Learning an Adaptive Sparse Transformer for Efficient Image Restoration

Transformer-based approaches have shown promising performance in image restoration tasks due to their ability to model long-range dependencies, which are essential for recovering clear images. Although various efficient attention mechanisms have been proposed to address the intensive computational loads of transformers, they often suffer from redundant information and noisy interactions from irrelevant regions, as they consider all available tokens. In this work, we propose an Adaptive Sparse Transformer (AST-v2) to mitigate these issues by reducing noisy interactions in irrelevant areas and removing feature redundancy along channel dimension. AST-v2 incorporates two core components: an Adaptive Sparse Self-Attention (ASSA) block and a Feature Refinement Feed-forward Network (FRFN). ASSA adopts a dual-branch design, where the sparse branch guides the modulation of standard dense attention weights.

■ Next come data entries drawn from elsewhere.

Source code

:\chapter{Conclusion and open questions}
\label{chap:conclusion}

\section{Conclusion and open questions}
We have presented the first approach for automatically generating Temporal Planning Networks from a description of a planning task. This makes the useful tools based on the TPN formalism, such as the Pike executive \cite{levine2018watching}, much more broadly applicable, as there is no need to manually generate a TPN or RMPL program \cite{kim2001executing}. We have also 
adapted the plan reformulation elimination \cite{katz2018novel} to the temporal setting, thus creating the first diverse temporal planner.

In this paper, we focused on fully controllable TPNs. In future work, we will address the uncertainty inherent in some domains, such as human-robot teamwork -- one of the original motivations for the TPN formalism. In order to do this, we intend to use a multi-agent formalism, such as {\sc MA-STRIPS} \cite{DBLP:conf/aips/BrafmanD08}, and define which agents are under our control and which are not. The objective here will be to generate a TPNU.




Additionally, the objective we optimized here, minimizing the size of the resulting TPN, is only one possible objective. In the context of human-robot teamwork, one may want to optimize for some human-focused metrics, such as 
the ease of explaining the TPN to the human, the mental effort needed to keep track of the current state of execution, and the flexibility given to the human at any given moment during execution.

This paradigm reduces the negative impact of irrelevant token interactions while preserving the important ones. Meanwhile, FRFN utilizes an enhance-and-ease scheme to eliminate feature redundancy across channels, enhancing the restoration of clear images. Experimental results on commonly used benchmarks show the competitive performance of our method for 6 restoration tasks, including rain streak removal, haze removal, shadow removal, snow removal, blur removal, and low-light enhancement. The code is available in the supplementary materials.